*Exercise prompt:* Wherever "Microsoft" occurs in the entries, copy the line that holds it.

*Information provided:*

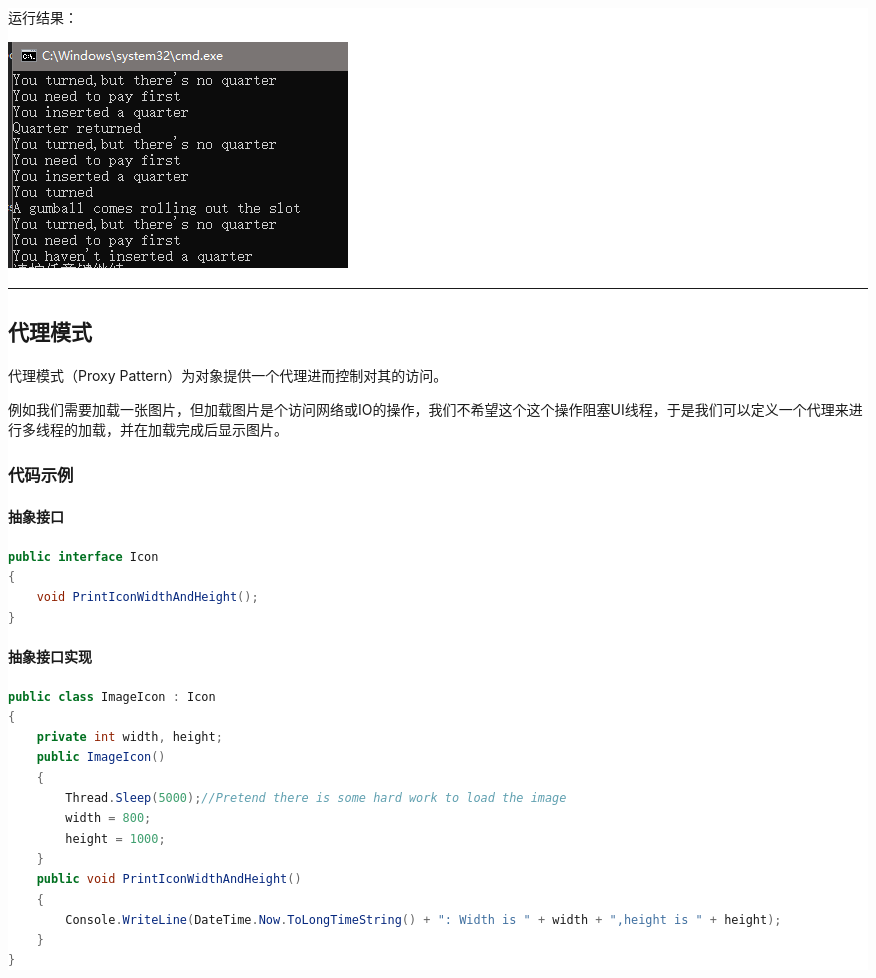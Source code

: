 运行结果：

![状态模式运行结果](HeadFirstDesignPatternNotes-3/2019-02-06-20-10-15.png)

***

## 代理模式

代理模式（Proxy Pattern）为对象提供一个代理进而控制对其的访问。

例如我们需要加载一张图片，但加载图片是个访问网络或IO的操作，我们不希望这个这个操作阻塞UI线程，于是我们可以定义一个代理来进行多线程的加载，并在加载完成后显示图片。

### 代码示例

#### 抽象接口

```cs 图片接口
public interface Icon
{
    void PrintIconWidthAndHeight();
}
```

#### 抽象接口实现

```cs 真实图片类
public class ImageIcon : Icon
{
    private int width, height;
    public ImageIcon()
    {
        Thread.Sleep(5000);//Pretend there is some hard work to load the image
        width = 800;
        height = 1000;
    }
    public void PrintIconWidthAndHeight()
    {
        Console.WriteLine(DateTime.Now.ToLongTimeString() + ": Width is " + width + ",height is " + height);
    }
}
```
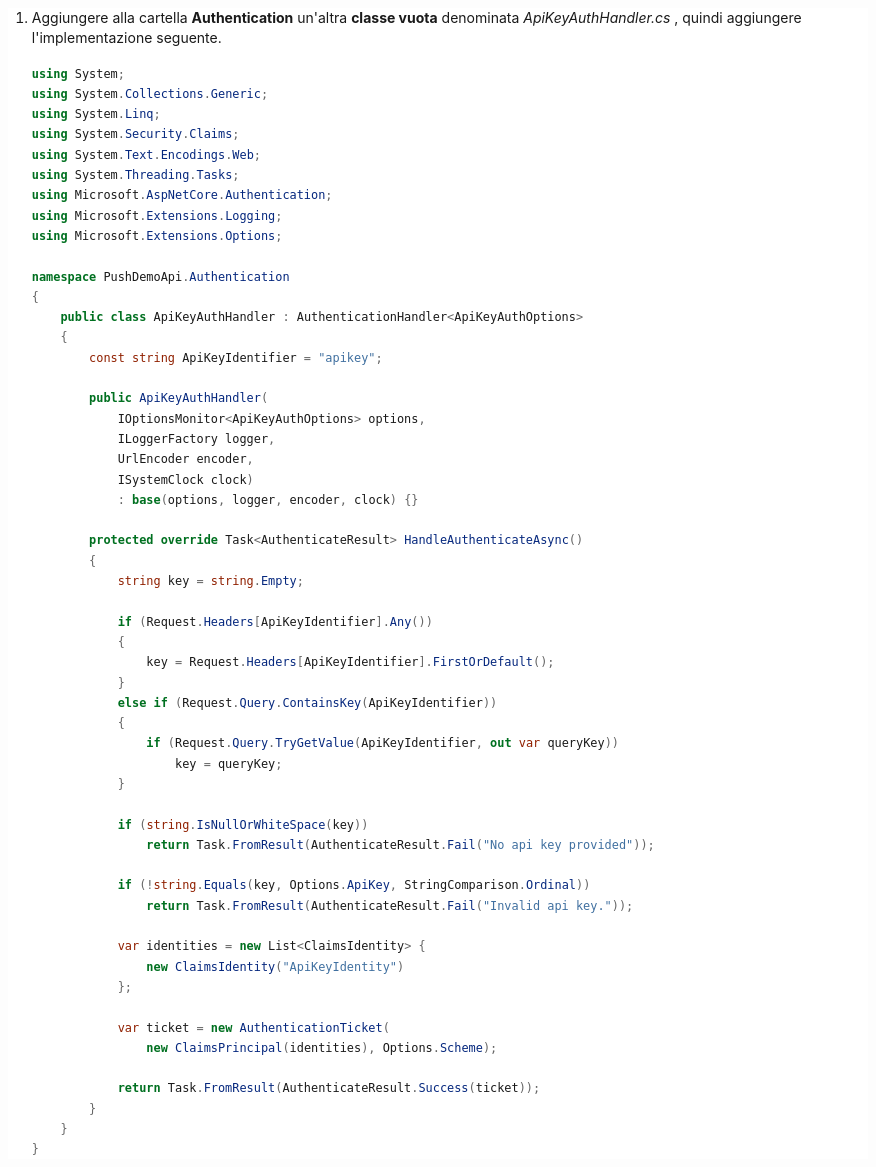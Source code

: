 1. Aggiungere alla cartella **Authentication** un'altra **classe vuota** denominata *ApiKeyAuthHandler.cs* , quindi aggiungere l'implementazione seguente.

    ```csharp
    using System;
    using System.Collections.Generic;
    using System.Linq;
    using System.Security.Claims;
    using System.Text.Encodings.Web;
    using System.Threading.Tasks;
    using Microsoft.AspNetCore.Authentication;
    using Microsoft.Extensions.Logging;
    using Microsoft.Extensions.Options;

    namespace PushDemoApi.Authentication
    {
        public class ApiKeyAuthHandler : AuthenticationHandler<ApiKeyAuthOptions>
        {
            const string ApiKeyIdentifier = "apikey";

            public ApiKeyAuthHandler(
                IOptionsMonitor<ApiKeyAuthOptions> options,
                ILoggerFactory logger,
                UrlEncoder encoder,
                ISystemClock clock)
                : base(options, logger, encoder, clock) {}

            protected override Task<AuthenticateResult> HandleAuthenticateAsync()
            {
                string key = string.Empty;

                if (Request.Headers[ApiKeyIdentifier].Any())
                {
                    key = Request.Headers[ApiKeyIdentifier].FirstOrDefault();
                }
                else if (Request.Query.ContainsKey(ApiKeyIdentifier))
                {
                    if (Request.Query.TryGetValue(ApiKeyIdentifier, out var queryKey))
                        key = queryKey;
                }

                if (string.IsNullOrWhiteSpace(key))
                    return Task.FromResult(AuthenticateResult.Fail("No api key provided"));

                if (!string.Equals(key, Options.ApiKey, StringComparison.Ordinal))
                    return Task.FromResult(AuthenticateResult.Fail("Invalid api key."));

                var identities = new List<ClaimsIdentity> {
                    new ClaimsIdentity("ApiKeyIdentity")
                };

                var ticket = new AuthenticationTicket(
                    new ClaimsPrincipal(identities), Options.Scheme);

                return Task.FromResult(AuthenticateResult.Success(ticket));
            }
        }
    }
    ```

*Task response:*
    using Microsoft.AspNetCore.Authentication;
    using Microsoft.Extensions.Logging;
    using Microsoft.Extensions.Options;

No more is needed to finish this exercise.